Let us summarise some key points:

(1) For the inverse of a function f to exist, check that is one-one from its graph.

(2) To find the rule of the inverse of f, let y = f (x). Then express x in terms of y. If x has 2 expressions, use the domain of f to decide which one is appropriate.

(3) The domain of the inverse of f is the range of f.

(4) The range of the inverse of f is the domain of f.

(5) The graphs of the inverse of f and of f are reflections in the line y = x.

See example.

Try this: Mathematics 9233 Nov '05/Paper 1/Q11

Note: Given y = \text{f}(x), an expression for \text{f}^{-1}(x) may not always be found by algebraic means, e.g. y = x\:\text{ln}\:x. However one can still sketch the graph of the inverse of y = x\:\text{ln}\:x, via reflection about the line y = x.

Modulus functions

Modulus functions often pose a great difficulty to students.

Take for instance, y = \text{f}(x) = \text{e}^{|x|} where x \in \mathbb{R}.

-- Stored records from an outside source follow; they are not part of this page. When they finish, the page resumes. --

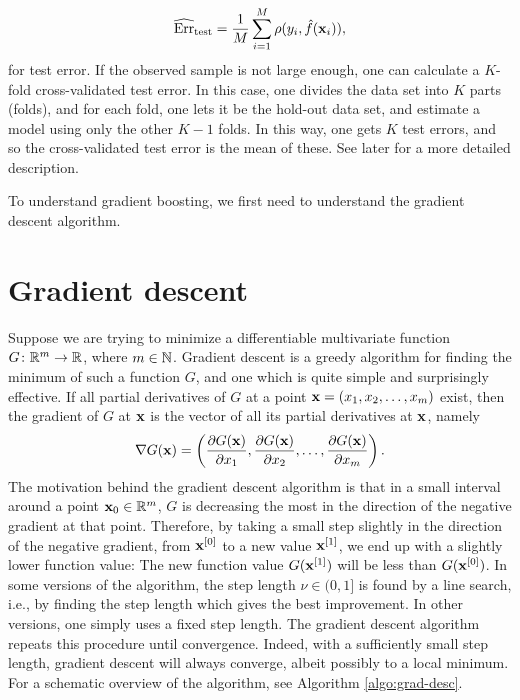 \begin{equation*}
    \widehat{\text{Err}}_{\text{test}}=\frac{1}{M}\sum_{i=1}^M \rho(y_i,\hat{f}(\mathbf{x}_i)),
\end{equation*}
for test error. If the observed sample is not large enough, one can calculate a $K$-fold cross-validated test error. In this case, one divides the data set into $K$ parts (folds), and for each fold, one lets it be the hold-out data set, and estimate a model using only the other $K-1$ folds. In this way, one gets $K$ test errors, and so the cross-validated test error is the mean of these. See later for a more detailed description.

To understand gradient boosting, we first need to understand the gradient descent algorithm.
\section{Gradient descent}
Suppose we are trying to minimize a differentiable multivariate function $G\colon\mathbb{R}^m\to\mathbb{R}$, where $m\in\mathbb{N}$. Gradient descent is a greedy algorithm for finding the minimum of such a function $G$, and one which is quite simple and surprisingly effective. If all partial derivatives of $G$ at a point $\mathbf{x}=(x_1,x_2,\ldots,x_m)$ exist, then the gradient of $G$ at $\mathbf{x}$ is the vector of all its partial derivatives at $\mathbf{x}$, namely
\begin{equation}
    \nabla G(\mathbf{x})=\left(\frac{\partial G(\mathbf{x})}{\partial x_1},\frac{\partial G(\mathbf{x})}{\partial x_2},\ldots,\frac{\partial G(\mathbf{x})}{\partial x_m}\right).
\end{equation}
The motivation behind the gradient descent algorithm is that in a small interval around a point $\mathbf{x}_0\in\mathbb{R}^m$, $G$ is decreasing the most in the direction of the negative gradient at that point. Therefore, by taking a small step slightly in the direction of the negative gradient, from $\mathbf{x}^{[0]}$ to a new value $\mathbf{x}^{[1]}$, we end up with a slightly lower function value: The new function value $G(\mathbf{x}^{[1]})$ will be less than $G(\mathbf{x}^{[0]})$. In some versions of the algorithm, the step length $\nu\in(0,1]$ is found by a line search, i.e., by finding the step length which gives the best improvement. In other versions, one simply uses a fixed step length. The gradient descent algorithm repeats this procedure until convergence. Indeed, with a sufficiently small step length, gradient descent will always converge, albeit possibly to a local minimum. For a schematic overview of the algorithm, see Algorithm \ref{algo:grad-desc}.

The method to deal with the modulus sign is to apply its definition:
|x| = x if x \geq 0 
or
|x| = -x if x < 0.

With this definition, we see that our original function is composed of two parts:
y = \text{e}^x if x \geq 0 
and
y = \text{e}^{-x} if x < 0.

If we proceed to sketch this graph, we will see that the function is not one-one (via the horizontal line test) and hence, its inverse will not exist.

It is common to restrict (i.e. make smaller) the original domain (i.e. x \in \mathbb{R}), so that the inverse can be made to exist. Two possibilities are:
x \geq 0
and
x \leq 0.

If we consider the maximal domain x \geq 0, we shall take y = \text{e}^x and then proceed to express x in terms of y to find the inverse. As a result, we will obtain \text{f}^{-1}(x) = \text{ln}\:x.

On the other hand when we consider the maximal domain x \leq 0, we shall take y = \text{e}^{-x} and then go on to express x in terms of y to find the inverse. As a result, we will obtain \text{f}^{-1}(x) = -\text{ln}\:x.

In summary, one must be careful to select the correct part of the modulus function based on the restricted domain, so that the correct inverse may be found.